Unfortunately with social engineered attacks, such as phishing and new exploits being found daily it’s the reality in 2021.

Once the hackers gain access to the network, they can encrypt local files on servers and workstations. However it doesn’t stop there. Using the same credentials they can generally access the backup drives as well and encrypt the data there rendering the backups useless without paying the ransom!

Ways to safeguard your backups

If your backups are still saved onto a locally attached USB drive plugged in the servers, your company is extremely vulnerable! The current ransomware viruses are designed to target not just local drives, but also any device attached to the server or workstation along with Network Attached Storage Devices (NAS) or mapped network drives.

Generally for easy of management the NAS is joined to the active directory on-site or Azure AD. This allows for authenticated users to easily access the network storage without entering additional passwords, it also allows seamless passwords updates as the authentication is done through AD instead of the NAS unit itself.

Why single user for all is BAD

Although life is easier keeping up with only one admin password/account, once you are authenticated with this password its never asked for it again, giving you the free reign on the network with your appropriate permission level.
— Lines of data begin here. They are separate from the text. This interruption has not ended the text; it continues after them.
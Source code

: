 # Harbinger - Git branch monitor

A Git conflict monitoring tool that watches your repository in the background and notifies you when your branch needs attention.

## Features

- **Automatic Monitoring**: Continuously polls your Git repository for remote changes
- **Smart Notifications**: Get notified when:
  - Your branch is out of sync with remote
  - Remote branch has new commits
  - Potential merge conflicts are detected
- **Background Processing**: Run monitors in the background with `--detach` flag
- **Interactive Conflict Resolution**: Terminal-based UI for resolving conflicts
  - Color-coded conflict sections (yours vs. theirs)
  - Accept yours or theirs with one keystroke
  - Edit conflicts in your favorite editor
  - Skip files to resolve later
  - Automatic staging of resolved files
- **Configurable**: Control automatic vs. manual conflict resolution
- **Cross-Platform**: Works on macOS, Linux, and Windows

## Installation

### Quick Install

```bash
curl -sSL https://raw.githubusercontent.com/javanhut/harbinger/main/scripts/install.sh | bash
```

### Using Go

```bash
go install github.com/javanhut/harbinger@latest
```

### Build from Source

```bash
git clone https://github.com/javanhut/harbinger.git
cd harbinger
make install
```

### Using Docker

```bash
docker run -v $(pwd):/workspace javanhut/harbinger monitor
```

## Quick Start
The reason why this is such a problem is that if there is a compromised admin user on the network, they are able to access the NAS drive just as they would any other device inside that network. This poses a security risk where a compromised admin account can infect workstations, servers, and any attached backup devices.


Using a separate username and password to access the network attached storage instead of the sync with the Active Directory for authentication eliminates an inherent risk of a compromised network user account being able to gain access to the backups and encrypt the data.
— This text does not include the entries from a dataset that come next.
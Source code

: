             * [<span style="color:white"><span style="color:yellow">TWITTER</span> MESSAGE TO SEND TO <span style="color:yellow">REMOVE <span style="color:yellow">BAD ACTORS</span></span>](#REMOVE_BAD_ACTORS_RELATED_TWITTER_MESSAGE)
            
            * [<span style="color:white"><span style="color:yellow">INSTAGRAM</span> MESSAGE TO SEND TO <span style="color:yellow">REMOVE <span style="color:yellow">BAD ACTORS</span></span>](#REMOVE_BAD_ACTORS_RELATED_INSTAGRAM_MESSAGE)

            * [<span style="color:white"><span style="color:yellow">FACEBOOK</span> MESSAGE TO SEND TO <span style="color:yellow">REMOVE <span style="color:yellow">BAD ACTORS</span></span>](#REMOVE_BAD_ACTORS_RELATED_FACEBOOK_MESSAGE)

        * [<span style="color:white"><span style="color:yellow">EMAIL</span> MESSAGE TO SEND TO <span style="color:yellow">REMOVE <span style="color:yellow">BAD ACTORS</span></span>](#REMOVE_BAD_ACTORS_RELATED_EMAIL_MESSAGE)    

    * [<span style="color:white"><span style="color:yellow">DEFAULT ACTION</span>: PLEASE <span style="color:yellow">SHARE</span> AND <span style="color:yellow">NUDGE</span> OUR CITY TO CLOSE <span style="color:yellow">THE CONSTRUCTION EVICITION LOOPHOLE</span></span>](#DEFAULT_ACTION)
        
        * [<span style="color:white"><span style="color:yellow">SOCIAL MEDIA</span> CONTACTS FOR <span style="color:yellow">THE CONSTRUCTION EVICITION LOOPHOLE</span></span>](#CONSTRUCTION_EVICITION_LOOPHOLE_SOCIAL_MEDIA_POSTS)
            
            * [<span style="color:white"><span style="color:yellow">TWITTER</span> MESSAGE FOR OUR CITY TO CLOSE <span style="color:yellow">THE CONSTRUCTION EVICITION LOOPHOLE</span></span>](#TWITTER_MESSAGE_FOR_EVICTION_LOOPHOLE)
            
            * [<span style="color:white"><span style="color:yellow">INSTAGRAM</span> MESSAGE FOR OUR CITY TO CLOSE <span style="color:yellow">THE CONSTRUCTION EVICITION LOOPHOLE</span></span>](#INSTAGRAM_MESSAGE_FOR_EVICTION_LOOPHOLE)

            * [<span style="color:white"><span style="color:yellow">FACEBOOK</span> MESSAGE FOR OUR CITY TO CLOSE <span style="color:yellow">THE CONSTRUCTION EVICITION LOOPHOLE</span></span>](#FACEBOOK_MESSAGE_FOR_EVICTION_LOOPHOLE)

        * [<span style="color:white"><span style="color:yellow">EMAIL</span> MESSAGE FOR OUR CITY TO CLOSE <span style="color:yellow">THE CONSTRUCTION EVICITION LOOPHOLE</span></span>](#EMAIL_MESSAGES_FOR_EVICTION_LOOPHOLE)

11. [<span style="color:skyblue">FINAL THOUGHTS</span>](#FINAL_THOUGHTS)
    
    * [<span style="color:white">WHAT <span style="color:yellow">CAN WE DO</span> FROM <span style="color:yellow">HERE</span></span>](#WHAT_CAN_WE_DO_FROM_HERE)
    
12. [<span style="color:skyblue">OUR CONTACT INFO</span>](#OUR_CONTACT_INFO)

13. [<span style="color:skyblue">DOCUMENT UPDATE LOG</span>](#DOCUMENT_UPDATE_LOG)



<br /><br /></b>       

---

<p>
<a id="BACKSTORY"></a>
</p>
  1. Don’t let NAS authenticate on the network through Active Directory. Use internal usernames instead for backup purposes.
  2. Don’t mount the storage on any machine as a network drive, only use the backup applications to authenticate into the NAS
  3. Have cloud backup as a “backup” source for sensitive files that are essential to your business.
  4. Make sure your backups are tested regularly and work properly. Odds are testing backups is not something you or your staff will do. So a good Managed IT Services Provider (MSP) can be a great asset in protecting your company.
  5. What will you do in case of an emergency or disaster? How long will it take to restore services? What is the cost of the down time? These are the questions that are part of the Disaster Recovery Planning and its extremely important that your company has one in place. Most MSP can help with this as well!